**Exercise description:**
Could you reproduce, exactly as written, every line from the one containing "随着互联网时代的到来，数字化" through the last line of the records, and nothing else?

**Data shown:**
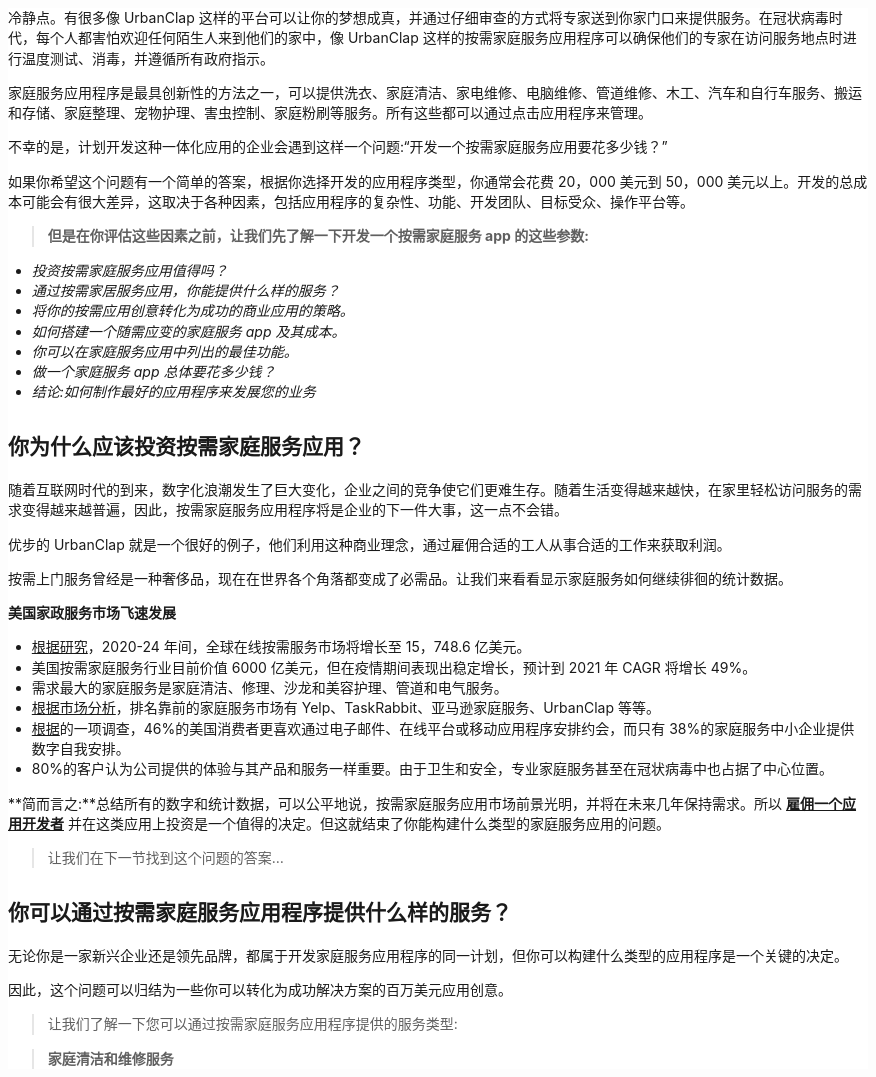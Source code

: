 冷静点。有很多像 UrbanClap 这样的平台可以让你的梦想成真，并通过仔细审查的方式将专家送到你家门口来提供服务。在冠状病毒时代，每个人都害怕欢迎任何陌生人来到他们的家中，像 UrbanClap 这样的按需家庭服务应用程序可以确保他们的专家在访问服务地点时进行温度测试、消毒，并遵循所有政府指示。

家庭服务应用程序是最具创新性的方法之一，可以提供洗衣、家庭清洁、家电维修、电脑维修、管道维修、木工、汽车和自行车服务、搬运和存储、家庭整理、宠物护理、害虫控制、家庭粉刷等服务。所有这些都可以通过点击应用程序来管理。

不幸的是，计划开发这种一体化应用的企业会遇到这样一个问题:“开发一个按需家庭服务应用要花多少钱？”

如果你希望这个问题有一个简单的答案，根据你选择开发的应用程序类型，你通常会花费 20，000 美元到 50，000 美元以上。开发的总成本可能会有很大差异，这取决于各种因素，包括应用程序的复杂性、功能、开发团队、目标受众、操作平台等。

> **但是在你评估这些因素之前，让我们先了解一下开发一个按需家庭服务 app 的这些参数:**

*   *投资按需家庭服务应用值得吗？*
*   *通过按需家居服务应用，你能提供什么样的服务？*
*   *将你的按需应用创意转化为成功的商业应用的策略。*
*   *如何搭建一个随需应变的家庭服务 app 及其成本。*
*   *你可以在家庭服务应用中列出的最佳功能。*
*   *做一个家庭服务 app 总体要花多少钱？*
*   *结论:如何制作最好的应用程序来发展您的业务*

## 你为什么应该投资按需家庭服务应用？

随着互联网时代的到来，数字化浪潮发生了巨大变化，企业之间的竞争使它们更难生存。随着生活变得越来越快，在家里轻松访问服务的需求变得越来越普遍，因此，按需家庭服务应用程序将是企业的下一件大事，这一点不会错。

优步的 UrbanClap 就是一个很好的例子，他们利用这种商业理念，通过雇佣合适的工人从事合适的工作来获取利润。

按需上门服务曾经是一种奢侈品，现在在世界各个角落都变成了必需品。让我们来看看显示家庭服务如何继续徘徊的统计数据。

**美国家政服务市场飞速发展**

*   [根据研究](https://locus.sh/resources/top-trends-for-on-demand-home-services-market/)，2020-24 年间，全球在线按需服务市场将增长至 15，748.6 亿美元。
*   美国按需家庭服务行业目前价值 6000 亿美元，但在疫情期间表现出稳定增长，预计到 2021 年 CAGR 将增长 49%。
*   需求最大的家庭服务是家庭清洁、修理、沙龙和美容护理、管道和电气服务。
*   [根据市场分析](https://locus.sh/resources/top-trends-for-on-demand-home-services-market/)，排名靠前的家庭服务市场有 Yelp、TaskRabbit、亚马逊家庭服务、UrbanClap 等等。
*   [根据](https://locus.sh/resources/top-trends-for-on-demand-home-services-market/)的一项调查，46%的美国消费者更喜欢通过电子邮件、在线平台或移动应用程序安排约会，而只有 38%的家庭服务中小企业提供数字自我安排。
*   80%的客户认为公司提供的体验与其产品和服务一样重要。由于卫生和安全，专业家庭服务甚至在冠状病毒中也占据了中心位置。

**简而言之:**总结所有的数字和统计数据，可以公平地说，按需家庭服务应用市场前景光明，并将在未来几年保持需求。所以 [**雇佣一个应用开发者**](https://www.xicom.ae/solutions/hire-developers/) 并在这类应用上投资是一个值得的决定。但这就结束了你能构建什么类型的家庭服务应用的问题。

> 让我们在下一节找到这个问题的答案…

## 你可以通过按需家庭服务应用程序提供什么样的服务？

无论你是一家新兴企业还是领先品牌，都属于开发家庭服务应用程序的同一计划，但你可以构建什么类型的应用程序是一个关键的决定。

因此，这个问题可以归结为一些你可以转化为成功解决方案的百万美元应用创意。

> 让我们了解一下您可以通过按需家庭服务应用程序提供的服务类型:

> **家庭清洁和维修服务**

**Expected answer:**
随着互联网时代的到来，数字化浪潮发生了巨大变化，企业之间的竞争使它们更难生存。随着生活变得越来越快，在家里轻松访问服务的需求变得越来越普遍，因此，按需家庭服务应用程序将是企业的下一件大事，这一点不会错。

优步的 UrbanClap 就是一个很好的例子，他们利用这种商业理念，通过雇佣合适的工人从事合适的工作来获取利润。

按需上门服务曾经是一种奢侈品，现在在世界各个角落都变成了必需品。让我们来看看显示家庭服务如何继续徘徊的统计数据。

**美国家政服务市场飞速发展**

*   [根据研究](https://locus.sh/resources/top-trends-for-on-demand-home-services-market/)，2020-24 年间，全球在线按需服务市场将增长至 15，748.6 亿美元。
*   美国按需家庭服务行业目前价值 6000 亿美元，但在疫情期间表现出稳定增长，预计到 2021 年 CAGR 将增长 49%。
*   需求最大的家庭服务是家庭清洁、修理、沙龙和美容护理、管道和电气服务。
*   [根据市场分析](https://locus.sh/resources/top-trends-for-on-demand-home-services-market/)，排名靠前的家庭服务市场有 Yelp、TaskRabbit、亚马逊家庭服务、UrbanClap 等等。
*   [根据](https://locus.sh/resources/top-trends-for-on-demand-home-services-market/)的一项调查，46%的美国消费者更喜欢通过电子邮件、在线平台或移动应用程序安排约会，而只有 38%的家庭服务中小企业提供数字自我安排。
*   80%的客户认为公司提供的体验与其产品和服务一样重要。由于卫生和安全，专业家庭服务甚至在冠状病毒中也占据了中心位置。

**简而言之:**总结所有的数字和统计数据，可以公平地说，按需家庭服务应用市场前景光明，并将在未来几年保持需求。所以 [**雇佣一个应用开发者**](https://www.xicom.ae/solutions/hire-developers/) 并在这类应用上投资是一个值得的决定。但这就结束了你能构建什么类型的家庭服务应用的问题。

> 让我们在下一节找到这个问题的答案…

## 你可以通过按需家庭服务应用程序提供什么样的服务？

无论你是一家新兴企业还是领先品牌，都属于开发家庭服务应用程序的同一计划，但你可以构建什么类型的应用程序是一个关键的决定。

因此，这个问题可以归结为一些你可以转化为成功解决方案的百万美元应用创意。

> 让我们了解一下您可以通过按需家庭服务应用程序提供的服务类型:

> **家庭清洁和维修服务**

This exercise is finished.